As the owner and founder of Sadelle’s, a bakery-restaurant in the Soho neighborhood of New York City, Melissa Weller is a master baker whose work has received critical acclaim. She received a James Beard Nomination for Outstanding Baker in 2016. Weller was among the prominent instructors who demonstrated tips and techniques during the Bread Bakers Guild of America’s recent WheatStalk conference in Providence, Rhode Island.

In 2013 Weller created a sensation by selling her hand-rolled bagels at the outdoor Smorgasburg market in Brooklyn. Those bagels led to her partnership with the Major Food Group to create and open the bagel-centric restaurant Sadelle’s.  

Sadelle’s features quintessential appetizing selections like sliced-to-order salmon and sturgeon, chopped salads and other New York classics. The restaurant also specializes in traditional Russian caviar and vodka service. The bakery highlights one of New York’s greatest food traditions — the bagel. Hand-rolled bagels, pastries and breads are made fresh on-site throughout the day in a glass-enclosed bakery, located in the center of the dining room. 

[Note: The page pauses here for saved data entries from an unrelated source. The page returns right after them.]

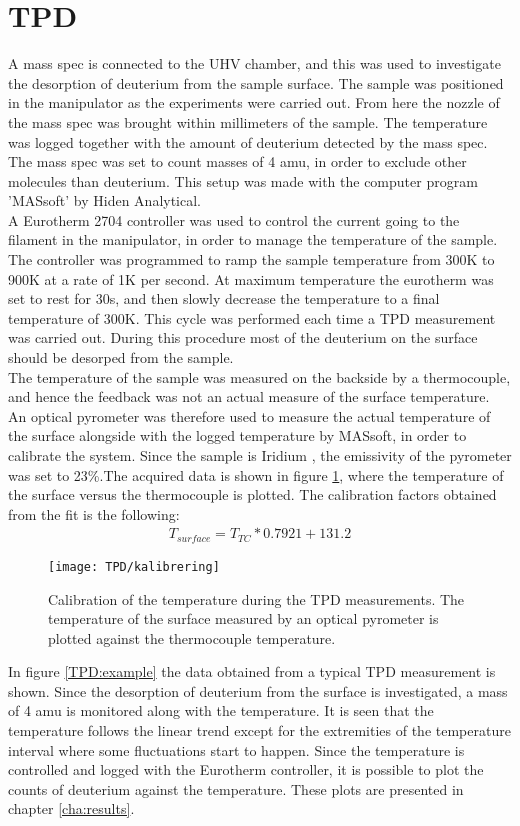 \section{TPD}

A mass spec is connected to the UHV chamber, and this was used to investigate the desorption of deuterium from the sample surface. The sample was positioned in the manipulator as the experiments were carried out. From here the nozzle of the mass spec was brought within millimeters of the sample. The temperature was logged together with the amount of deuterium detected by the mass spec. The mass spec was set to count masses of 4 amu, in order to exclude other molecules than deuterium. This setup was made with the computer program 'MASsoft' by Hiden Analytical.\\
A Eurotherm 2704 controller was used to control the current going to the filament in the manipulator, in order to manage the temperature of the sample. The controller was programmed to ramp the sample temperature from 300K to 900K at a rate of 1K per second. At maximum temperature the eurotherm was set to rest for 30s, and then slowly decrease the temperature to a final temperature of 300K. This cycle was performed each time a TPD measurement was carried out. During this procedure most of the deuterium on the surface should be desorped from the sample.\\
The temperature of the sample was measured on the backside by a thermocouple, and hence the feedback was not an actual measure of the surface temperature. An optical pyrometer was therefore used to measure the actual temperature of the surface alongside with the logged temperature by MASsoft, in order to calibrate the system. Since the sample is Iridium , the emissivity of the pyrometer was set to 23\%.The acquired data is shown in figure \ref{TPDcalibration}, where the temperature of the surface versus the thermocouple is plotted. The calibration factors obtained from the fit is the following:
\begin{align*}
  T_{surface} = T_{TC} * 0.7921 + 131.2
\end{align*}
\begin{figure}
  \centering
  \texttt{[image: TPD/kalibrering]}
  \caption{Calibration of the temperature during the TPD measurements. The temperature of the surface measured by an optical pyrometer is plotted against the thermocouple temperature.}
  \label{TPDcalibration}
\end{figure}
In figure \ref{TPD:example} the data obtained from a typical TPD measurement is shown. Since the desorption of deuterium from the surface is investigated, a mass of 4 amu is monitored along with the temperature. It is seen that the temperature follows the linear trend except for the extremities of the temperature interval where some fluctuations start to happen. Since the temperature is controlled and logged with the Eurotherm controller, it is possible to plot the counts of deuterium against the temperature. These plots are presented in chapter \ref{cha:results}.\\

Weller, who was born and grew up in central Pennsylvania, loved to bake as a child and was always at her mother’s side in the kitchen. Her passion for food and cooking blossomed while living in and traveling throughout France during and after college.

Prior to her culinary career, she worked as a chemical engineer developing fuel cell engines for alternative fuel vehicles. In 2004 she turned her career toward bread and pastry at the French Culinary Institute and refined her skills at various establishments in New York City, including Babbo Ristorante and Sullivan Street Bakery. 

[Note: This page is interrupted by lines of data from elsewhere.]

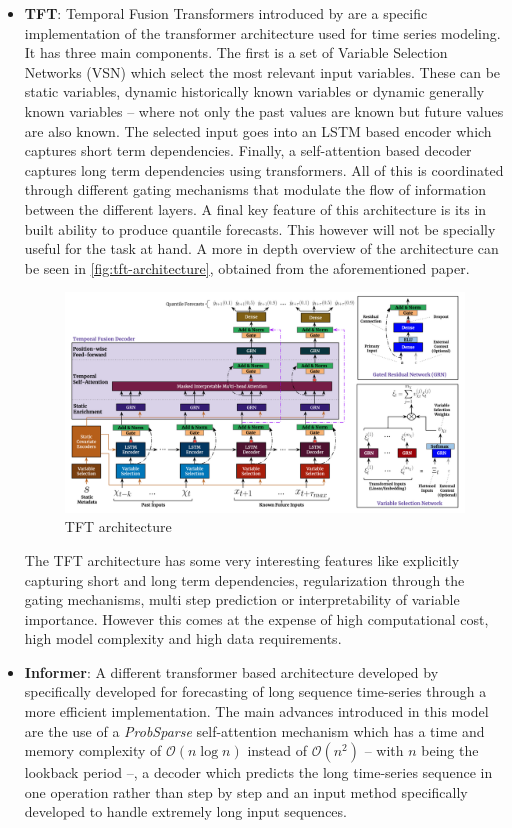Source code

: \begin{itemize}
    \item \textbf{TFT}: Temporal Fusion Transformers introduced by \cite{lim_arık_loeff_pfister_2021} are a specific implementation of the transformer architecture used for time series modeling. It has three main components. The first is a set of Variable Selection Networks (VSN) which select the most relevant input variables. These can be static variables, dynamic historically known variables or dynamic generally known variables -- where not only the past values are known but future values are also known. The selected input goes into an LSTM based encoder which captures short term dependencies. Finally, a self-attention based decoder captures long term dependencies using transformers. All of this is coordinated through different gating mechanisms that modulate the flow of information between the different layers. A final key feature of this architecture is its in built ability to produce quantile forecasts. This however will not be specially useful for the task at hand. A more in depth overview of the architecture can be seen in \autoref{fig:tft-architecture}, obtained from the aforementioned paper. 
    \begin{figure}[ht]
        \centering
        \captionsetup{justification=centering}
        \includegraphics[width=\linewidth]{assets/tft-architecture.png}
        \caption{TFT architecture}
        \label{fig:tft-architecture}
    \end{figure}
    The TFT architecture has some very interesting features like explicitly capturing short and long term dependencies, regularization through the gating mechanisms, multi step prediction or interpretability of variable importance. However this comes at the expense of high computational cost, high model complexity and high data requirements.
    \item \textbf{Informer}: A different transformer based architecture developed by \cite{zhou_zhang_peng_zhang_li_xiong_zhang_2021} specifically developed for forecasting of long sequence time-series through a more efficient implementation. The main advances introduced in this model are the use of a \textit{ProbSparse} self-attention mechanism which has a time and memory complexity of $\mathcal{O}(n\log n)$ instead of $\mathcal{O}\left(n^2\right)$ -- with $n$ being the lookback period --, a decoder which predicts the long time-series sequence in one operation rather than step by step and an input method specifically developed to handle extremely long input sequences. 
    

\end{itemize}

From 2008 through 2010 she was the head baker at Per Se Restaurant and Bouchon Bakery. Weller went on the create the much-lauded bread program at Roberta’s in Brooklyn, baking all of her bread in an outdoor, wood-fired oven.

While at Per Se, she enjoyed making bagels so much that she began doing so for staff meals, using sourdough starter to lend a little more chew and tang.

At Sadelle’s, she continues to innovate. When making onion bagels, Weller dehydrates onions and leeks and folds them, along with chives, into the dough instead of coating the outside. She also follows a different path than some when making sesame seed bagels. Seeded bagels are often dipped in a pan of seeds before they are baked. Weller thoroughly rolls the dough in the seeds before baking.

Weller’s signature everything bagel 2.0 includes sesame seeds, poppy seeds, dehydrated garlic, salt, fennel seeds and caraway seeds.